Naar boven ↑

Rechtspraak

werkgever/werknemer
Rechtbank Midden-Nederland, 22 december 2009
ECLI:NL:RBZLY:2009:BK9047

werkgever/werknemer

Uitleg relatiebeding in vaststellingsovereenkomst. Overtreding leidt tot verbeurdverklaring boete, maar wordt door de rechter gematigd.

Werkgever en werknemer hebben de arbeidsovereenkomst met wederzijds goedvinden beëindigd. In een daartoe opgestelde vaststellingsovereenkomst is het concurrentiebeding van werknemer omgezet in een relatiebeding. Voorts werd werknemer verboden om gedurende de duur van zes maanden trainingen op het terrein van Data storage aan te bieden. Op overtreding van dit relatiebeding en trainingsverbodbeding staan boetes. Werknemer is een eenmanszaak begonnen en biedt onder meer trainingen aan op het terrein van data storage. Thans vordert werkgever een verklaring voor recht dat werknemer in strijd heeft gehandeld met de vaststellingsovereenkomst en derhalve boetes is verschuldigd aan werkgever. Werknemer stelt zich op het standpunt dat hij het relatiebeding niet heeft overtreden, omdat hij geen data storage-trainingen aanbiedt, maar back up-trainingen.

De kantonrechter oordeelt als volgt. Uitleg van een overeenkomst geschiedt aan de hand van het Haviltex-criterium. Gezien de feiten en omstandigheden is de kantonrechter van oordeel dat werknemer, toen hij het relatiebeding aanging, kon weten dat in de visie van werkgever het in dat beding opgenomen begrip 'Data Storage-trainingen' tevens back up-trainingen omvat.

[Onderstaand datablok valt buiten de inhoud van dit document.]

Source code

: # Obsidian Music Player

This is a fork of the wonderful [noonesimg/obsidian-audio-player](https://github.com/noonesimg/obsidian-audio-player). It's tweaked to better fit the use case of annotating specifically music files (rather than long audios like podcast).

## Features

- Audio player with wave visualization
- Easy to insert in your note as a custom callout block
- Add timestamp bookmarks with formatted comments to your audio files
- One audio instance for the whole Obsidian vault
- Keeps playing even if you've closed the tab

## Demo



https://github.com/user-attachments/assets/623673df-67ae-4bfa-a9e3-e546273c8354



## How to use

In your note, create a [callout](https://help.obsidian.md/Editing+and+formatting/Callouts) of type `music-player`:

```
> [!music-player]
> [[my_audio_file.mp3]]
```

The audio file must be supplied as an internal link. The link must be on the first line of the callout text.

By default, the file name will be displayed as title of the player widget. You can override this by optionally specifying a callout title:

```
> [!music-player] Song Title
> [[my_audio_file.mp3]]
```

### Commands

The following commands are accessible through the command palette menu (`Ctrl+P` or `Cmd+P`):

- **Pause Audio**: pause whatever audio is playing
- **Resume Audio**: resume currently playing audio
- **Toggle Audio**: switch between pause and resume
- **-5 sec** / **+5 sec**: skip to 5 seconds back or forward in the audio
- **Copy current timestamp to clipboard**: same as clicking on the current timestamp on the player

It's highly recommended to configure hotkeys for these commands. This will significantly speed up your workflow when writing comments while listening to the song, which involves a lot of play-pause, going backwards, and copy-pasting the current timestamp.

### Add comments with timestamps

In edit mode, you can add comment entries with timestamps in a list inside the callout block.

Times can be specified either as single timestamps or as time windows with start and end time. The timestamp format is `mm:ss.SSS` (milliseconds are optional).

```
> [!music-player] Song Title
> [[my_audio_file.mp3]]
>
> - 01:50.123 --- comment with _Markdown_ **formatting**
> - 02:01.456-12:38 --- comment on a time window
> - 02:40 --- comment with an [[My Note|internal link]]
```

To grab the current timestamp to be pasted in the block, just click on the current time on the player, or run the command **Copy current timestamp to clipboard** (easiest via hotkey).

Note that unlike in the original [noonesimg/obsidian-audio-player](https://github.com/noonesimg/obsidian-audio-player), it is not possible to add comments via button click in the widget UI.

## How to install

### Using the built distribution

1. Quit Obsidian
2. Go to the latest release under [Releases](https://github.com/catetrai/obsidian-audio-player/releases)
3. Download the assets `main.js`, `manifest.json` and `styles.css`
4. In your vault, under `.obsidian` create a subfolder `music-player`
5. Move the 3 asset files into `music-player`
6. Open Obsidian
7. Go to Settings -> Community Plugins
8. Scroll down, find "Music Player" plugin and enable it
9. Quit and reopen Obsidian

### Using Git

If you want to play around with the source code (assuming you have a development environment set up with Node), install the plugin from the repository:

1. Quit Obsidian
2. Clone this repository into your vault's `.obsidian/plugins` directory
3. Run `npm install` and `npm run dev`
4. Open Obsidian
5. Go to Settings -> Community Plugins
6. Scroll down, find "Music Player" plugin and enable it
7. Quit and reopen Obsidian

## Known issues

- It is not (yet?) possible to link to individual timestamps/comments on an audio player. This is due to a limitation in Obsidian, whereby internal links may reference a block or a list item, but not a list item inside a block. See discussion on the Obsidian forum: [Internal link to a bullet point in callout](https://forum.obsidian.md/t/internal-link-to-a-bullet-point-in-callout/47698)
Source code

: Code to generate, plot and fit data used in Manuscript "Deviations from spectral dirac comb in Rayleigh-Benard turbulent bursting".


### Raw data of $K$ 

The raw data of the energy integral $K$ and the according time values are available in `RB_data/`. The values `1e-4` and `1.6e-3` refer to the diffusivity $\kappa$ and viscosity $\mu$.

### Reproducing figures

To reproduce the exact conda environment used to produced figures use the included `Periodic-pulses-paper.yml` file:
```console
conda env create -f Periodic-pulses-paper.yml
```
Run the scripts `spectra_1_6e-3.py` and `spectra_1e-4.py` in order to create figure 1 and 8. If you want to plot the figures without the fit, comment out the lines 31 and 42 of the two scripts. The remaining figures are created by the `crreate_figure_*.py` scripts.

Binnen de onderneming van werkgever vielen back up-trainingen immers onder de algemene noemer van data storage-trainingen. In elk geval had van werknemer verwacht mogen worden dat hij, toen hij de vaststellingsovereenkomst aanging, bij werkgever expliciet aan de orde zou hebben gesteld wat precies verstaan diende te worden onder het begrip 'Data Storage-trainingen'. Dat hij dat gedaan heeft, is gesteld, noch gebleken. Hij kan werkgever thans dan ook niet in redelijkheid tegenwerpen dat een back up-training, zoals de EMC-training, geen data storage-training betreft.

Nu werknemer het relatiebeding heeft geschonden, heeft hij in beginsel de overeengekomen boete van € 50.000 verbeurd. Ook al heeft werkgever dan geen schade geleden en heeft werknemer weliswaar aanstonds, nadat hij daartoe gesommeerd was, de EMC-training uit de catalogus van zijn onderneming verwijderd, brengen deze omstandigheden nog niet met zich dat het naar maatstaven van redelijkheid en billijkheid ononaanvaardbaar is dat werkgever zich beroept op het boetebeding. Wél is de kantonrechter van oordeel dat de billijkheid eist dat de volgens werkgever door werknemer te betalen boete wordt gematigd tot € 1.500. Daarvoor is onder meer redengevend dat werknemer het relatiebeding slechts heeft geschonden door vermelding van de training in zijn trainingencatalogus en dat hij die vermelding direct heeft geschrapt na sommatie daartoe.